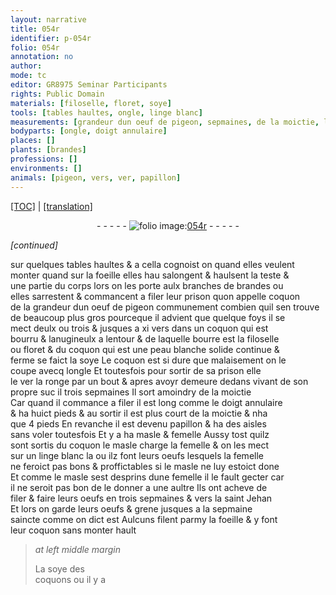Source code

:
 ```yaml
---
layout: narrative
title: 054r
identifier: p-054r
folio: 054r
annotation: no
author:
mode: tc
editor: GR8975 Seminar Participants
rights: Public Domain
materials: [filoselle, floret, soye]
tools: [tables haultes, ongle, linge blanc]
measurements: [grandeur dun oeuf de pigeon, sepmaines, de la moictie, long comme le doigt annulaire, court de la moictie, jusques a la sepmaine saincte]
bodyparts: [ongle, doigt annulaire]
places: []
plants: [brandes]
professions: []
environments: []
animals: [pigeon, vers, ver, papillon]
---
```


 <p><a href="{{ site.baseurl }}/diplomatic/">[TOC]</a> | <a href="{{ site.baseurl }}/texts/p-054r_tl/" target="_blank">[translation]</a></p><div class="folio" align="center">- - - - - <a href="http://gallica.bnf.fr/ark:/12148/btv1b10500001g/f113.image" target="_blank"><img src="https://cu-mkp.github.io/2017-workshop-edition/assets/photo-icon.png" alt="folio image: " style="display:inline-block; margin-bottom:-3px;"/>054r</a> - - - - - </div>  
 
*[continued]*
  
sur quelques <span class="tl">tables haultes</span> & a cella cognoist on quand elles veulent<br/> monter quand sur la foeille elles <span class="del">hau</span> salongent & haulsent la teste &<br/> une partie du corps lors on les porte aulx branches de <span class="pa">brandes</span> ou<br/> elles sarrestent & commancent a filer leur prison quon appelle coquon<br/> de la <span class="ms">grandeur dun oeuf de <span class="al">pigeon</span></span> co<span class="exp">mmun</span>em<span class="exp">ent</span> combien quil sen trouve<br/> de beaucoup plus gros pourceque il advient que quelque foys il se<br/> mect deulx ou trois & jusques a xi <span class="al">vers</span> dans un coquon qui est<br/> bourru & lanugineulx a lentour <span class="del">&</span> de laquelle bourre est la <span class="m">filoselle</span><br/> ou <span class="m">floret</span> & du coquon qui est une peau blanche solide continue &<br/> ferme se faict la <span class="m">soye</span> Le coquon est si dure que malaisem<span class="exp">ent</span> on le<br/> coupe avecq l<span class="tl"><span class="bp">ongle</span></span> Et toutesfois pour sortir de sa prison <span class="del">elle</span><br/> le <span class="al">ver</span> la ronge par un bout & apres <span class="add">avoyr</span> demeure dedans vivant de son<br/> propre suc <span class="del">il</span> trois <span class="ms"><span class="tmp">sepmaines</span></span> Il sort amoindry <span class="ms">de la moictie</span><br/> Car quand il commance a filer il est <span class="ms">long comme le <span class="bp">doigt annulaire</span></span><br/> & ha huict pieds & au sortir il est plus <span class="ms">court de la moictie</span> & nha<br/> que 4 pieds En revanche il est devenu <span class="al">papillon</span> & ha des aisles<br/> sans voler toutesfois Et y a ha masle & femelle Aussy tost quilz<br/> sont sortis du coquon le masle charge la femelle & on les mect<br/> sur un <span class="tl">linge blanc</span> la ou ilz font leurs oeufs lesquels la femelle<br/> ne feroict pas bons & proffictables si le masle ne luy estoict done<br/> Et co<span class="exp">mm</span>e le masle sest desprins dune femelle il le fault gecter car<br/> il ne seroit pas bon de le donner a une aultre Ils ont acheve de<br/> filer & faire leurs oeufs en trois <span class="ms"><span class="tmp">sepmaines</span></span> & <span class="tmp">vers la <span class="pn">s<span class="exp">ain</span>t Jehan</span></span><br/> Et lors on garde leurs oeufs & grene <span class="ms"><span class="tmp">jusques a la sepmaine<br/> saincte</span></span> co<span class="exp">mm</span>e <span class="del">on</span> dict est Aulcuns filent parmy la foeille & y font<br/> leur coquon sans monter hault
 
> *at left middle margin*
> 
> 
>   La <span class="m">soye</span> des<br/> coquons ou il y a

--- --- ---

■ ASSIGNMENT
Select and copy every line of the listing with the word "margin".

■ EXERCISE RESPONSE
 <p><a href="{{ site.baseurl }}/diplomatic/">[TOC]</a> | <a href="{{ site.baseurl }}/texts/p-054r_tl/" target="_blank">[translation]</a></p><div class="folio" align="center">- - - - - <a href="http://gallica.bnf.fr/ark:/12148/btv1b10500001g/f113.image" target="_blank"><img src="https://cu-mkp.github.io/2017-workshop-edition/assets/photo-icon.png" alt="folio image: " style="display:inline-block; margin-bottom:-3px;"/>054r</a> - - - - - </div>  
> *at left middle margin*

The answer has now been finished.